I began to pray to find out what God wanted me to do. I asked God for help. I evaluated the things I wasn't doing that God wanted me to do. I decided to try harder every day to do what God wanted me to do, including doing the little things day by day. I was happy that I was really trying my hardest, but it seemed that the sadness was still there.
One night, I told Greg that I felt like I was trying my very hardest to do what God wanted me to do. But it seemed like God didn't hear me. Or at least, it didn't seem like He was answering my prayers just yet. Why were my problems seemingly getting worse while I was striving to do what was right? Through our conversation, I knew that God was there, listening. I knew I needed to have faith.
I turned to the modern day apostles for help. I stumbled upon an amazing talk given by Elder Jeffrey R. Holland (here's the link: https://www.lds.org/general-conference/2013/10/like-a-broken-vessel?lang=eng). The talk is called "Like a Broken Vessel." In his talk, Elder Holland addresses people who have any type of mental or emotional illness, especially those with depression. He gives hope and counsel as to what to do when you or someone you love is afflicted with any degree of mental illness. It is an amazing talk; I strongly encourage you to read it.
This talk gave me strength and encouragement. It gave me a little bit more understanding. It gave me comfort to know that I was not alone, that Christ knows exactly how I'm feeling, and He has the redemptive power to heal me.

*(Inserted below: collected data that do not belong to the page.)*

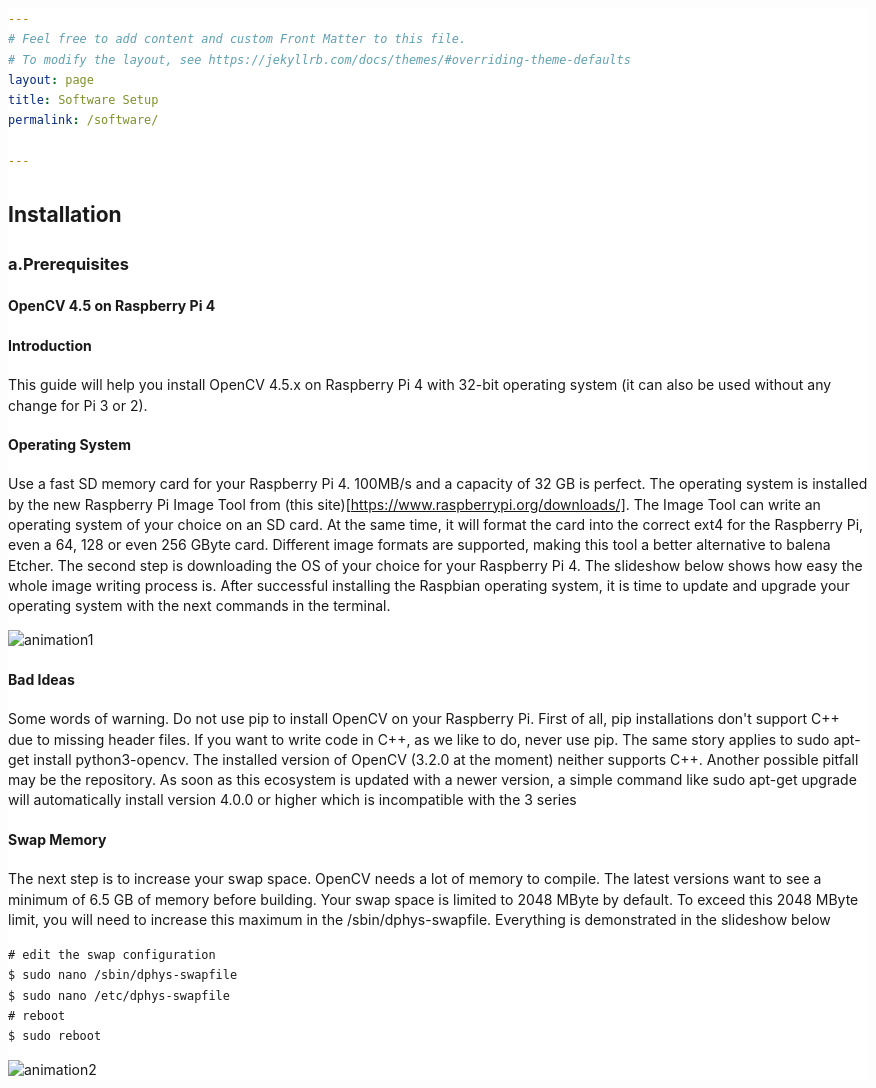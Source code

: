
 ```yaml
---
# Feel free to add content and custom Front Matter to this file.
# To modify the layout, see https://jekyllrb.com/docs/themes/#overriding-theme-defaults
layout: page
title: Software Setup
permalink: /software/

---
```



## Installation 
 
### a.Prerequisites  
#### OpenCV 4.5 on Raspberry Pi 4
#### Introduction
This guide will help you install OpenCV 4.5.x on Raspberry Pi 4 with 32-bit operating system (it can also be used without any change for Pi 3 or 2).
#### Operating System
  
Use a fast SD memory card for your Raspberry Pi 4. 100MB/s and a capacity of 32 GB is perfect.
The operating system is installed by the new Raspberry Pi Image Tool from (this site)[https://www.raspberrypi.org/downloads/]. The Image Tool can write an operating system of your choice on an SD card. At the same time, it will format the card into the correct ext4 for the Raspberry Pi, even a 64, 128 or even 256 GByte card. Different image formats are supported, making this tool a better alternative to balena Etcher.
The second step is downloading the OS of your choice for your Raspberry Pi 4. The slideshow below shows how easy the whole image writing process is. After successful installing the Raspbian operating system, it is time to update and upgrade your operating system with the next commands in the terminal.

![animation1]({{site.url}}/images/animation1.gif)

#### Bad Ideas
Some words of warning. Do not use pip to install OpenCV on your Raspberry Pi. First of all, pip installations don't support C++ due to missing header files. If you want to write code in C++, as we like to do, never use pip. The same story applies to sudo apt-get install python3-opencv. The installed version of OpenCV (3.2.0 at the moment) neither supports C++. Another possible pitfall may be the repository. As soon as this ecosystem is updated with a newer version, a simple command like sudo apt-get upgrade will automatically install version 4.0.0 or higher which is incompatible with the 3 series

#### Swap Memory
The next step is to increase your swap space. OpenCV needs a lot of memory to compile. The latest versions want to see a minimum of 6.5 GB of memory before building. Your swap space is limited to 2048 MByte by default. To exceed this 2048 MByte limit, you will need to increase this maximum in the /sbin/dphys-swapfile. Everything is demonstrated in the slideshow below
```
# edit the swap configuration
$ sudo nano /sbin/dphys-swapfile
$ sudo nano /etc/dphys-swapfile
# reboot
$ sudo reboot
```
![animation2]({{site.url}}/images/animation2.gif)
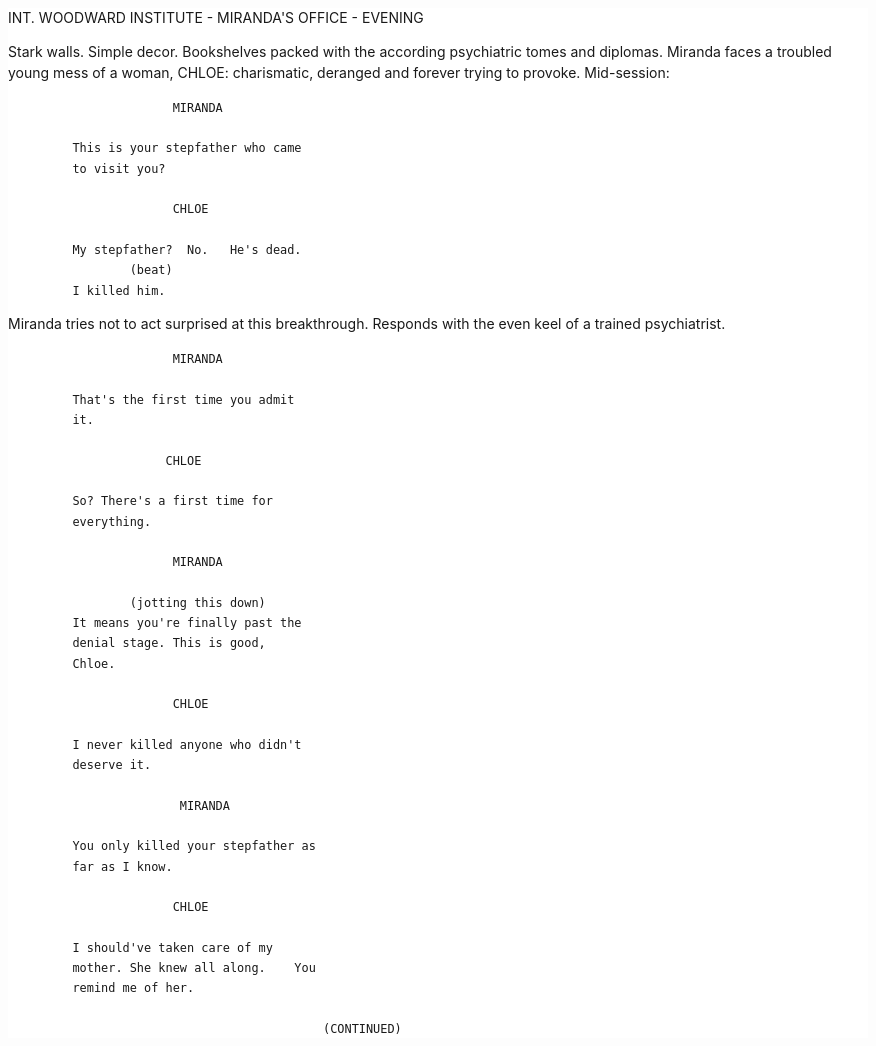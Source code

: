 





INT. WOODWARD INSTITUTE - MIRANDA'S OFFICE - EVENING

Stark walls. Simple decor. Bookshelves packed with the
according psychiatric tomes and diplomas. Miranda faces
a troubled young mess of a woman, CHLOE: charismatic,
deranged and forever trying to provoke. Mid-session:

                           MIRANDA

             This is your stepfather who came
             to visit you?

                           CHLOE

             My stepfather?  No.   He's dead.
                     (beat)
             I killed him.
Miranda tries not to act surprised at this breakthrough.
Responds with the even keel of a trained psychiatrist.

                           MIRANDA

             That's the first time you admit
             it.

                          CHLOE

             So? There's a first time for
             everything.

                           MIRANDA

                     (jotting this down)
             It means you're finally past the
             denial stage. This is good,
             Chloe.

                           CHLOE

             I never killed anyone who didn't
             deserve it.

                            MIRANDA

             You only killed your stepfather as
             far as I know.

                           CHLOE

             I should've taken care of my
             mother. She knew all along.    You
             remind me of her.

                                                (CONTINUED)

My struggles have not gone away. They still hover over me. But I have faith that God hears us. He understands exactly what our struggles are. He has the power to heal us. He WANTS to heal us. Sometimes it just takes patience and endurance on our part to be healed. We must have faith. Everything will be made right in the end.
I love God, and I love that I get to have a deep relationship with Him. I know He is listening, even when it seems like He isn't. He is there, always. I love Him with all of my heart. I love my life, even with the struggles I've been going through. I love my husband, I love my beautiful daughter. I truly do have an amazing life.
If you are struggling with any sort of mental or emotional illness, please talk to God. Find out what He wants from you. It might mean that you should seek professional help in addition to spiritual help. God can heal you.